Three Sips to Have on Hand While Grilling Burgers This Season

In honor of National Hamburger Month, we’ve cooked up three libations for all the burger meisters out there.
—Oxbow Brewing Company via Instagram

Cinco de Mayo, one of everyone’s favorite spring holidays, is a great opportunity to celebrate the food and beverages from South of the Border. It’s been done to death, though, so we are going to focus on May as National Hamburger Month. Whether your patties are free-range or bean-based, May is the month to really get the grill going, assemble your favorite toppings, and chow down. We’ve cooked up three libations to have at hand for all the burger meisters out there.

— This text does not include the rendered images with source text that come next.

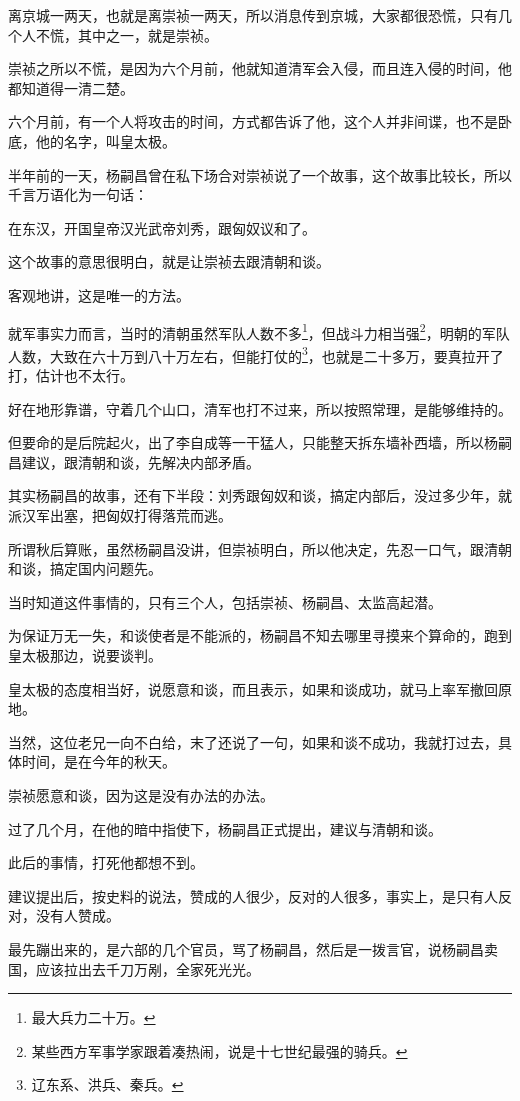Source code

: \begin{multicols}{\theparacolNo}
离京城一两天，也就是离崇祯一两天，所以消息传到京城，大家都很恐慌，只有几个人不慌，其中之一，就是崇祯。

崇祯之所以不慌，是因为六个月前，他就知道清军会入侵，而且连入侵的时间，他都知道得一清二楚。

六个月前，有一个人将攻击的时间，方式都告诉了他，这个人并非间谍，也不是卧底，他的名字，叫皇太极。

半年前的一天，杨嗣昌曾在私下场合对崇祯说了一个故事，这个故事比较长，所以千言万语化为一句话：

在东汉，开国皇帝汉光武帝刘秀，跟匈奴议和了。

这个故事的意思很明白，就是让崇祯去跟清朝和谈。

客观地讲，这是唯一的方法。

就军事实力而言，当时的清朝虽然军队人数不多\footnote{最大兵力二十万。}，但战斗力相当强\footnote{某些西方军事学家跟着凑热闹，说是十七世纪最强的骑兵。}，明朝的军队人数，大致在六十万到八十万左右，但能打仗的\footnote{辽东系、洪兵、秦兵。}，也就是二十多万，要真拉开了打，估计也不太行。

好在地形靠谱，守着几个山口，清军也打不过来，所以按照常理，是能够维持的。

但要命的是后院起火，出了李自成等一干猛人，只能整天拆东墙补西墙，所以杨嗣昌建议，跟清朝和谈，先解决内部矛盾。

其实杨嗣昌的故事，还有下半段：刘秀跟匈奴和谈，搞定内部后，没过多少年，就派汉军出塞，把匈奴打得落荒而逃。

所谓秋后算账，虽然杨嗣昌没讲，但崇祯明白，所以他决定，先忍一口气，跟清朝和谈，搞定国内问题先。

当时知道这件事情的，只有三个人，包括崇祯、杨嗣昌、太监高起潜。

为保证万无一失，和谈使者是不能派的，杨嗣昌不知去哪里寻摸来个算命的，跑到皇太极那边，说要谈判。

皇太极的态度相当好，说愿意和谈，而且表示，如果和谈成功，就马上率军撤回原地。

当然，这位老兄一向不白给，末了还说了一句，如果和谈不成功，我就打过去，具体时间，是在今年的秋天。

崇祯愿意和谈，因为这是没有办法的办法。

过了几个月，在他的暗中指使下，杨嗣昌正式提出，建议与清朝和谈。

此后的事情，打死他都想不到。

建议提出后，按史料的说法，赞成的人很少，反对的人很多，事实上，是只有人反对，没有人赞成。

最先蹦出来的，是六部的几个官员，骂了杨嗣昌，然后是一拨言官，说杨嗣昌卖国，应该拉出去千刀万剐，全家死光光。


\end{multicols}
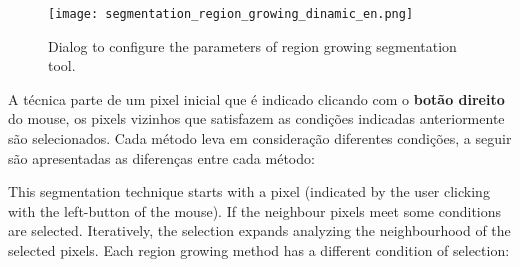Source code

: \begin{figure}[!htb]
    \centering
    \texttt{[image: segmentation\_region\_growing\_dinamic\_en.png]}
    \caption{Dialog to configure the parameters of region growing segmentation tool.}
    \label{fig:segmentation_region_growing_dinamic}
\end{figure}

A técnica parte de um pixel inicial que é indicado clicando com o \textbf{botão direito} do mouse, os pixels vizinhos que satisfazem as condições indicadas anteriormente são selecionados. Cada método leva em consideração diferentes condições, a seguir são apresentadas as diferenças entre cada método:

This segmentation technique starts with a pixel (indicated by the user clicking with the left-button of the mouse). If the neighbour pixels meet some conditions are selected. Iteratively, the selection expands analyzing the neighbourhood of the selected pixels. Each region growing method has a different condition of selection:

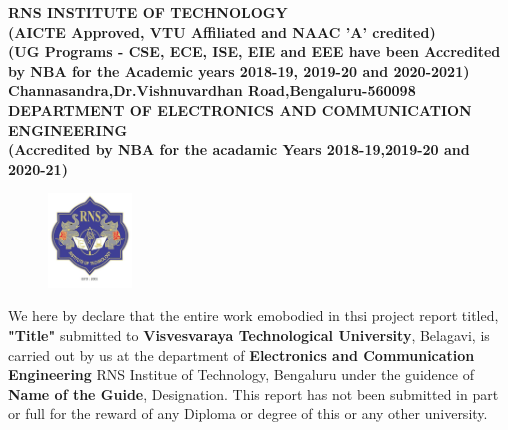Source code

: %
\setlength{\toptafiddle}{1in}
\setlength{\bottafiddle}{1in}
\vspace*{-0.5in}
\enlargethispage{\bottafiddle}
\thispagestyle{empty}


\begin{center}
\small\textbf{	RNS INSTITUTE OF TECHNOLOGY\\
(AICTE Approved, VTU Affiliated and NAAC 'A' credited)\\
(UG Programs - CSE, ECE, ISE, EIE and EEE have been Accredited by NBA for the Academic years 2018-19, 2019-20 and 2020-2021)\\
Channasandra,Dr.Vishnuvardhan Road,Bengaluru-560098\\
\vspace{0.3cm}
DEPARTMENT OF ELECTRONICS AND COMMUNICATION ENGINEERING\\
(Accredited by NBA for the acadamic Years 2018-19,2019-20 and 2020-21)
}
\end{center}

\begin{center}
\begin{figure}[h]
\centering
\includegraphics[height=2.5cm]{images/rns1.jpg}
\end{figure}
\Large{\textbf{\color{red}{DECLARATION}}}
\end{center}

We here by declare that the entire work emobodied in thsi project report titled, \textbf{\color{red}"Title"} submitted to \textbf{\color{red}Visvesvaraya Technological University}, Belagavi, is carried out by us at the department of \textbf{\color{blue}Electronics and Communication Engineering} RNS Institue of Technology, Bengaluru under the guidence of \textbf{\color{blue}Name of the Guide}, Designation. This report has not been submitted in part or full for the reward of any Diploma or degree of this or any other university.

TintoNegro Malbec Uco Valley 2018
($15, Bacchus Importers Ltd)
Argentina is a red meat mecca, and its deep red wines are a great match for beef or full-flavored bean burgers. This expression of Argentine Malbec hails from the high-elevation Uco Valley. It boasts juicy fruit notes, captivating floral background tones, and a bright finish that’s perfect for cutting through powerful cheese choices such as blue or sharp cheddar.

Oxbow Farmhouse Pale Ale
($15 six pack, Legends)
This Maine-based boutique brewery offers a delicious, easy-to-like ale for getting your burger on. At 6 percent alcohol, it won’t discourage a hearty appetite, and its lighter hop profile leaves room on the palate for bold flavors like Dijon mustard and barbecue sauce.

Leopold Bros. Bottled in Bond Straight Bourbon Whiskey
($63, Winebow)

Pairing a finely crafted spirit with food is just as engaging as anything else, and when it comes to smoky, cheesy, bacony, oniony burgers, we reckon bourbon is the way to go. Leopold Bros. starts with a corn-based blend of grains (barley is the second, and then rye) fermented in open vats to yield a captivating 5-year- old bourbon. Complex and layered, this outstanding effort needs to be savored and enjoyed on its own, although it will also make an amazing Old Fashioned.

“Bottled in Bond” is a designation that arose in the 19th century as unscrupulous distillers sought to pass off all sorts of nastiness as the good stuff by adding flavoring and coloring agents. Under pressure from reputable producers, the federal government introduced a series of rigorous requirements to earn the title. The spirit must be made by a single distiller in a single season, aged for at least four years in a federally inspected aging room, and bottled at 100 proof (50 percent ABV).